Tuesday, February 23, 2010

How Often Do You Read What You Think You Won't Like?

Earlier this year I read this piece on Salon from Laura Miller about challenging yourself to read a book you think you'll hate in 2010. I've been meaning to blog about it since, unfortunately time got away from me, but naturally, I love this idea.

I thought about it again when Ana mentioned that she doesn't often have to write negative reviews because as she says, "But it's true that these negative reviews are largely outnumbered by ones of books I did like, simply because as someone who reads for pleasure and has limited time in which to do so, I naturally gravitate towards literature I'm likely to enjoy - and over the years I've come to know my own reading taste well enough that the hits are far more common than the misses."

Well fair enough, I think a lot of us feel the same way, but it made me think about challenging yourself consciously to read something you think you won't like.

I can see you raising an eyebrow at me now. "Why, Amy?" you're asking. "Why would I purposefully look to read a book I think I won't like? Seems like a huge waste of time." I cannot say it better than Laura Miller said it,

Champions of the book like to think that reading broadens the mind and expands the sensibility. It can't do that, though, if the reading lists we choose from are too narrow.

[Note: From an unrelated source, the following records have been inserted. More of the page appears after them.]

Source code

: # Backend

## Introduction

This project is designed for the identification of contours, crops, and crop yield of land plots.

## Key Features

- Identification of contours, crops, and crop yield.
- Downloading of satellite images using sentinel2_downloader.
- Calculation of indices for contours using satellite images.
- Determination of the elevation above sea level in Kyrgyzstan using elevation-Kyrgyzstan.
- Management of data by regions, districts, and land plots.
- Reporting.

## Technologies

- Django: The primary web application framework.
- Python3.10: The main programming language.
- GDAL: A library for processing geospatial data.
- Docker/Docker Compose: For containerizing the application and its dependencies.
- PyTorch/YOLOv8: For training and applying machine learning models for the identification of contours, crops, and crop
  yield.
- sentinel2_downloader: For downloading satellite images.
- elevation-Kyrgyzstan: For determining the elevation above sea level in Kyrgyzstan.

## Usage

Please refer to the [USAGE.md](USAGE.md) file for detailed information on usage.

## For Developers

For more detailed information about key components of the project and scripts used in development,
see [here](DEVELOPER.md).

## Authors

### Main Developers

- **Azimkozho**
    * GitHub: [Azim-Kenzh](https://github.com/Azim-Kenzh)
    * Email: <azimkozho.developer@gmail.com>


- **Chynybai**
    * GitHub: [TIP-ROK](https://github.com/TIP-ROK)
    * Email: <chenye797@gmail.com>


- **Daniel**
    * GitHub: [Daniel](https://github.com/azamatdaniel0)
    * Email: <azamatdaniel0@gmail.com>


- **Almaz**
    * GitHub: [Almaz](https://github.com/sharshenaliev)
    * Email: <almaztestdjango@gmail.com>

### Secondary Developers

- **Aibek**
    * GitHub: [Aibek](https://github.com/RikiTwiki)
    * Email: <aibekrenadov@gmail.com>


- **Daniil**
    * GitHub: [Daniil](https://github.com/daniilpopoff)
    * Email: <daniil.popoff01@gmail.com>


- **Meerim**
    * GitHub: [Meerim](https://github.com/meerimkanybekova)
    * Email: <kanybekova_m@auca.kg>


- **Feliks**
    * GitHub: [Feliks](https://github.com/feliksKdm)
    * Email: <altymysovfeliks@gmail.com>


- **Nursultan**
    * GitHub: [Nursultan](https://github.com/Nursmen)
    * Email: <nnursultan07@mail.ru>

Exactly. Reading narrowly doesn't expand our minds, because we've purposefully set out to limit ourselves already. If we read only within our own idealogy, political persuasion, religion, preferred time periods, or genres, or people we know will agree with us we're not going to learn as much as if we set out to read something totally outside of our normal experience. If we avoid a genre, a time period, a plot device, or setting, we are effectively shutting ourselves out of that part of the human experience and determining it has nothing to say to us.

I'm not suggesting we all go fill up our TBR piles with something we think we'll hate, but I am asking how willing we are to try to read a book we think we'll hate and open ourselves up to experience life and humanity in a different way. To boldly assert that books speak...and that there's value in reading all kinds of books.

One book. One book you shy away from, not because you're scared but because you think you won't like it. It might be chick lit. It might be translated work. It might be a western, a romance, a sci-fi novel, or YA. It might be a children's book, or Christian fiction. It might be a political thriller or a classic. It might be a nonfiction work or even poetry or a graphic novel. It might be a prize winner or a best-selling book. Or maybe this just means seeking out a book that is written by someone who has a different world view than you.

Will you join me in reading a book you think you'll hate in 2010? Will you take the chance?